New developments were to follow, such as provision of food and nutrition security; rural sanitation; improvement of rural agricultural systems; development of systems of marketing the products from rural communities; expansion of secondary and technical education; rural housing and provision of incentives for businesses to invest in rural areas.
These are the initiatives which could have strengthened and improved life in rural communities. People would have been enticed to stay in rural areas. Unfortunately, rural development stagnated. Poverty in rural areas increased. This poverty serves as a push factor for people to move into urban centres with subsequent mushrooming of squatter settlements in peri-urban areas.
Cities and town are over-whelmed by this massive movement of people from rural areas to urban centres. The challenge of sanitation is real. Urban hunger is real. Demand for housing is real. The regular outbreak of communicable diseases in these over-crowded squatter settlements, has become a fact of life.
Populist policies of free everything, are not helping the situation.
The free education policy which does not discriminate between those who can contribute to school fund and the poor has rendered schools, especially in rural areas, as mere custodians to keep children away from cuca shops.
Learning is minimal. Classroom consumables are meagre. The story of Linus Shashipapo Secondary School in Kavango Region is not an isolated case. Free education in some of these schools is in reality no education or poor education.
Similarly, free food in urban areas is a disincentive to farmers to cultivate their fields and produce their own food. People are moving to urban areas where there is free food and they live their mahangu fields uncultivated. Populism works for some time.
However, overtime populism shall come back to haunt the proponents of populist policies.

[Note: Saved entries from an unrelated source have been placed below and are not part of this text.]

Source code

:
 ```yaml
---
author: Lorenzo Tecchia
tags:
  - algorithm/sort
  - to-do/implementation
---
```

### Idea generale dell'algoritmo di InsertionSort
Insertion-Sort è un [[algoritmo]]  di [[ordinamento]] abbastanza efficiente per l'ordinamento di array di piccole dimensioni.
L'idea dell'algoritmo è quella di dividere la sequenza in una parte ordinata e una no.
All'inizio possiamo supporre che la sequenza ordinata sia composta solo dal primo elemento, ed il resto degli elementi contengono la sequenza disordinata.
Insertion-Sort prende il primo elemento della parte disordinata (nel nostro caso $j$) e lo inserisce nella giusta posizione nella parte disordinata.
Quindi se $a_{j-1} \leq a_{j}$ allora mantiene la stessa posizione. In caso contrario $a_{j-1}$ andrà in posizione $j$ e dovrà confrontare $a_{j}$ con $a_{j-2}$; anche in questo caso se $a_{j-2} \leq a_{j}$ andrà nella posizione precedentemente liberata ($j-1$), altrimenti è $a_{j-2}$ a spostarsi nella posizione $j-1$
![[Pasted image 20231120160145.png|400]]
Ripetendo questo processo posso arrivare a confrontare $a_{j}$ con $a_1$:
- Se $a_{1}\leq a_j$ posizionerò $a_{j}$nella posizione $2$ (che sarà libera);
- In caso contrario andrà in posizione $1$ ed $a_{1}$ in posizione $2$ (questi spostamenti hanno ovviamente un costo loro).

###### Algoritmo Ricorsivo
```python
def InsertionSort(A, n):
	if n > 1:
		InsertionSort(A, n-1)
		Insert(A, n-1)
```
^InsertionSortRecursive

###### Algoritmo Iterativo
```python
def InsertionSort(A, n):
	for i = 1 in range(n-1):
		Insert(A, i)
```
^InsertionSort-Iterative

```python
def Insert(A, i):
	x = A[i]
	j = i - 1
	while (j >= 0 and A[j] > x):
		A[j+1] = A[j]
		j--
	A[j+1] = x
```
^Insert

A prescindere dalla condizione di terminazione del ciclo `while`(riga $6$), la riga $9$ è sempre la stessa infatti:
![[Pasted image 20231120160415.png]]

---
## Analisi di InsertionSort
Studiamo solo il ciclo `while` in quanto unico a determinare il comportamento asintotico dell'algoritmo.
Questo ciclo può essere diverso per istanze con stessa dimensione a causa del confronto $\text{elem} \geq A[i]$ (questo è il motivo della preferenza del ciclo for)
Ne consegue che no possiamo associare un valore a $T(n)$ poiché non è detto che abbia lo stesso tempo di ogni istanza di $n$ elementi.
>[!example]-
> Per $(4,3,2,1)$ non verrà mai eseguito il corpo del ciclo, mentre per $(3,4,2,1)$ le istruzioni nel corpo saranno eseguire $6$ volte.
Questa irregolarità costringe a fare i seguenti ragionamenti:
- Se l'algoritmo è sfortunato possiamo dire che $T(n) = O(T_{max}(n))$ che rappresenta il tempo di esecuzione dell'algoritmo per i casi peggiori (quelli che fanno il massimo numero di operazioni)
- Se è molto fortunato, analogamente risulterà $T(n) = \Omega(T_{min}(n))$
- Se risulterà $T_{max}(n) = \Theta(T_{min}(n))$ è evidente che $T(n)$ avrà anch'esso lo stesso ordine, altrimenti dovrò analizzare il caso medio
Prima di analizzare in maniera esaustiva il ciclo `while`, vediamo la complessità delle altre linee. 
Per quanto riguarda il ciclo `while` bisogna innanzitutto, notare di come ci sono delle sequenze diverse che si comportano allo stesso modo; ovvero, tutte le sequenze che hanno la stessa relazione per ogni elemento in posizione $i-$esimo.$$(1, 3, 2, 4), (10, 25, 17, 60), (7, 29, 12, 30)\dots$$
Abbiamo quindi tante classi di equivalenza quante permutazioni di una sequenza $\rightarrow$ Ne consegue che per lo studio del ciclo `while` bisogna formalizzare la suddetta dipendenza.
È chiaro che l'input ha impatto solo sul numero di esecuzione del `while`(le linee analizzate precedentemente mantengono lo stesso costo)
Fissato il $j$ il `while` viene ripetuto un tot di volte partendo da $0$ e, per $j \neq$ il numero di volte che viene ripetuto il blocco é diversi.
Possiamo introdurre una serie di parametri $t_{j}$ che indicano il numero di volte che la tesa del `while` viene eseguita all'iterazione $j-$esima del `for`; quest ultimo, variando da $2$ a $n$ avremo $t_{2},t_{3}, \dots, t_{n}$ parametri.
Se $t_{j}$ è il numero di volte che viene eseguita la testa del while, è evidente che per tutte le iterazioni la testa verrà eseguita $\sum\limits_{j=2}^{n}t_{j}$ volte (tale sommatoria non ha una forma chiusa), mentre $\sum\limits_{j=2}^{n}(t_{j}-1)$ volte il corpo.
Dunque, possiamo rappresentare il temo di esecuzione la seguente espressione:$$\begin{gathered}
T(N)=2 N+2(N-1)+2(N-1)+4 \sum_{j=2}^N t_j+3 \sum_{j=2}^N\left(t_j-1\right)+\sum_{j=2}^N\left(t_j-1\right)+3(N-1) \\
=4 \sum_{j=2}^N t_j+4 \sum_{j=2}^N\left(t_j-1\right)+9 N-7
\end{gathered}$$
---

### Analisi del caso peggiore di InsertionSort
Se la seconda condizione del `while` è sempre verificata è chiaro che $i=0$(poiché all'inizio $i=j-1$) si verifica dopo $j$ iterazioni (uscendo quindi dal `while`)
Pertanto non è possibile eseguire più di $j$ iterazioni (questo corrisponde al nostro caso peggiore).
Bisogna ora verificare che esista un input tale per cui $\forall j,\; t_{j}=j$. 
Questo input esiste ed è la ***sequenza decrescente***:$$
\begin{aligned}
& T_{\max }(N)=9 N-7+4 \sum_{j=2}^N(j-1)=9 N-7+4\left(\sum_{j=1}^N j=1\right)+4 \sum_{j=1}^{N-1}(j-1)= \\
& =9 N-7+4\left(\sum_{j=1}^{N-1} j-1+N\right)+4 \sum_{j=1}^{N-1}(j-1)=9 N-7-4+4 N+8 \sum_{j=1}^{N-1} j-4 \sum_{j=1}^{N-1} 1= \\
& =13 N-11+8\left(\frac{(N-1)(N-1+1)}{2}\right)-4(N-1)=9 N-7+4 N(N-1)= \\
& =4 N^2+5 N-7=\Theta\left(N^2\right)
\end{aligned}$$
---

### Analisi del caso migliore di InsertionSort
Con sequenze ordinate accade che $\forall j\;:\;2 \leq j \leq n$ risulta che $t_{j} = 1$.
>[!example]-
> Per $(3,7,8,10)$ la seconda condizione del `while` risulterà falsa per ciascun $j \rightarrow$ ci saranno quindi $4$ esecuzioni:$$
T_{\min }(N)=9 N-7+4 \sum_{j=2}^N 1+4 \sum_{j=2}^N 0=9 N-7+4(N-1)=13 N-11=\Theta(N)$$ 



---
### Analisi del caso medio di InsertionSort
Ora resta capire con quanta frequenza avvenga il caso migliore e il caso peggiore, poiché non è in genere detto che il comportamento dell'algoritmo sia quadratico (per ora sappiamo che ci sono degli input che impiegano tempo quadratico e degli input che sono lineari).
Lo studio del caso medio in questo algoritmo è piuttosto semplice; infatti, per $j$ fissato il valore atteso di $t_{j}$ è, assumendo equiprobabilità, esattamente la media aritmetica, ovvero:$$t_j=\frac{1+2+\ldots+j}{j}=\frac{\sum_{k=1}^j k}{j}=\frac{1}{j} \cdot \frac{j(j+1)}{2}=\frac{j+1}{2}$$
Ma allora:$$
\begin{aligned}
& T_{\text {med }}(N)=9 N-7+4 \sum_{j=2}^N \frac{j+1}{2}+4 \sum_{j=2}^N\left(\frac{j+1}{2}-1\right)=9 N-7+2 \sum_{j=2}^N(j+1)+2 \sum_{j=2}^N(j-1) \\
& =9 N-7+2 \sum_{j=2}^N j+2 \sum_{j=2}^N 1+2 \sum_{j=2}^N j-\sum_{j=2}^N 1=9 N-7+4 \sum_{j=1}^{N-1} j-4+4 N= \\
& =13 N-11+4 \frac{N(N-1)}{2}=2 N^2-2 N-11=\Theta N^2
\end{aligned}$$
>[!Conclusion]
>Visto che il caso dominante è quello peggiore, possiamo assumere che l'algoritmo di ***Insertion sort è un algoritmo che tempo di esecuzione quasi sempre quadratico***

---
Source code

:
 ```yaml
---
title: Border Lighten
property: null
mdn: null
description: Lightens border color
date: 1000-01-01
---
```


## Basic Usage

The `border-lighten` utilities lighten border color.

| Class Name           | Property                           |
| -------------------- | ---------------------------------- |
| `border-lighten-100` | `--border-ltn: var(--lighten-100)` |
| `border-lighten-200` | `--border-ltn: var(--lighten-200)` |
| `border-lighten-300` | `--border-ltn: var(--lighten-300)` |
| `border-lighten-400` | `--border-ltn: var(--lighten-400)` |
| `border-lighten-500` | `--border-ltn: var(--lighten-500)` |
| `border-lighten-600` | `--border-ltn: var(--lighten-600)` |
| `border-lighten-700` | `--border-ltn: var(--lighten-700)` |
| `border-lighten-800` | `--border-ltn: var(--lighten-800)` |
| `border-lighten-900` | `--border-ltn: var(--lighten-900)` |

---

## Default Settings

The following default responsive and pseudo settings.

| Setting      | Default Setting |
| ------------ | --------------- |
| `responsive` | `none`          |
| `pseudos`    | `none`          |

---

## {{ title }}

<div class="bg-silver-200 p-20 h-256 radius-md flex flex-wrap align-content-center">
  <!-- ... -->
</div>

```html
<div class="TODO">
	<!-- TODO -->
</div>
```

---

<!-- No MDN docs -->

Liberation Movements have a historical mission to bring about social and economic transformation of communities in Southern Africa. The focus should now be on fighting poverty, inequality, unemployment, hunger and disease.
We must wage war against want by mobilising the people to exert their energies and ingenuity to socio-economic transformation in order to improve their living conditions wherever they are. Liberation Movements and their governments must ensure that there is a liberation dividend for the masses of our people. The struggle continues!